Problem statement.
Below is a listing to transcribe in full and exactly; keep the pictures out.

Provided data.
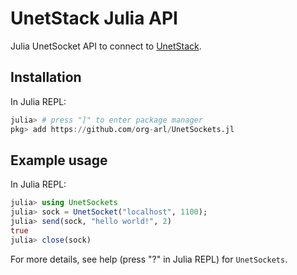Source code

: # UnetStack Julia API

Julia UnetSocket API to connect to [UnetStack](https://unetstack.net).

## Installation

In Julia REPL:
```julia
julia> # press "]" to enter package manager
pkg> add https://github.com/org-arl/UnetSockets.jl
```

## Example usage

In Julia REPL:
```julia
julia> using UnetSockets
julia> sock = UnetSocket("localhost", 1100);
julia> send(sock, "hello world!", 2)
true
julia> close(sock)
```

For more details, see help (press "?" in Julia REPL) for `UnetSockets`.
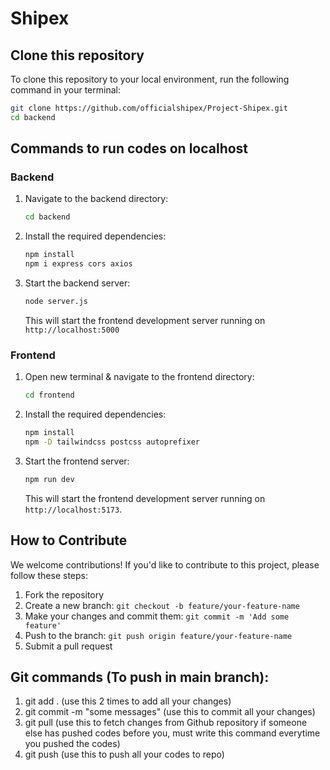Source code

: # Shipex


## Clone this repository

To clone this repository to your local environment, run the following command in your terminal:

```bash
git clone https://github.com/officialshipex/Project-Shipex.git
cd backend
```

## Commands to run codes on localhost

### Backend
1. Navigate to the backend directory:
   ```bash
   cd backend
   ```

2. Install the required dependencies:
   ```bash
   npm install
   npm i express cors axios
   ```

4. Start the backend server:
   ```bash
   node server.js
   ```
   This will start the frontend development server running on `http://localhost:5000`

### Frontend
1. Open new terminal & navigate to the frontend directory:
   ```bash
   cd frontend
   ```

2. Install the required dependencies:
   ```bash
   npm install
   npm -D tailwindcss postcss autoprefixer
   ```

3. Start the frontend server:
   ```bash
   npm run dev
   ```

   This will start the frontend development server running on `http://localhost:5173`.



## How to Contribute

We welcome contributions! If you'd like to contribute to this project, please follow these steps:

1. Fork the repository
2. Create a new branch: `git checkout -b feature/your-feature-name`
3. Make your changes and commit them: `git commit -m 'Add some feature'`
4. Push to the branch: `git push origin feature/your-feature-name`
5. Submit a pull request

## Git commands (To push in main branch):
1. git add . (use this 2 times to add all your changes)
2. git commit -m "some messages" (use this to commit all your changes)
3. git pull (use this to fetch changes from Github repository if someone else has pushed codes before you, must write this command everytime you pushed the codes)
4. git push (use this to push all your codes to repo)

Expected answer.
Source code

: # UnetStack Julia API

Julia UnetSocket API to connect to [UnetStack](https://unetstack.net).

## Installation

In Julia REPL:
```julia
julia> # press "]" to enter package manager
pkg> add https://github.com/org-arl/UnetSockets.jl
```

## Example usage

In Julia REPL:
```julia
julia> using UnetSockets
julia> sock = UnetSocket("localhost", 1100);
julia> send(sock, "hello world!", 2)
true
julia> close(sock)
```

For more details, see help (press "?" in Julia REPL) for `UnetSockets`.
Source code

: # Shipex


## Clone this repository

To clone this repository to your local environment, run the following command in your terminal:

```bash
git clone https://github.com/officialshipex/Project-Shipex.git
cd backend
```

## Commands to run codes on localhost

### Backend
1. Navigate to the backend directory:
   ```bash
   cd backend
   ```

2. Install the required dependencies:
   ```bash
   npm install
   npm i express cors axios
   ```

4. Start the backend server:
   ```bash
   node server.js
   ```
   This will start the frontend development server running on `http://localhost:5000`

### Frontend
1. Open new terminal & navigate to the frontend directory:
   ```bash
   cd frontend
   ```

2. Install the required dependencies:
   ```bash
   npm install
   npm -D tailwindcss postcss autoprefixer
   ```

3. Start the frontend server:
   ```bash
   npm run dev
   ```

   This will start the frontend development server running on `http://localhost:5173`.



## How to Contribute

We welcome contributions! If you'd like to contribute to this project, please follow these steps:

1. Fork the repository
2. Create a new branch: `git checkout -b feature/your-feature-name`
3. Make your changes and commit them: `git commit -m 'Add some feature'`
4. Push to the branch: `git push origin feature/your-feature-name`
5. Submit a pull request

## Git commands (To push in main branch):
1. git add . (use this 2 times to add all your changes)
2. git commit -m "some messages" (use this to commit all your changes)
3. git pull (use this to fetch changes from Github repository if someone else has pushed codes before you, must write this command everytime you pushed the codes)
4. git push (use this to push all your codes to repo)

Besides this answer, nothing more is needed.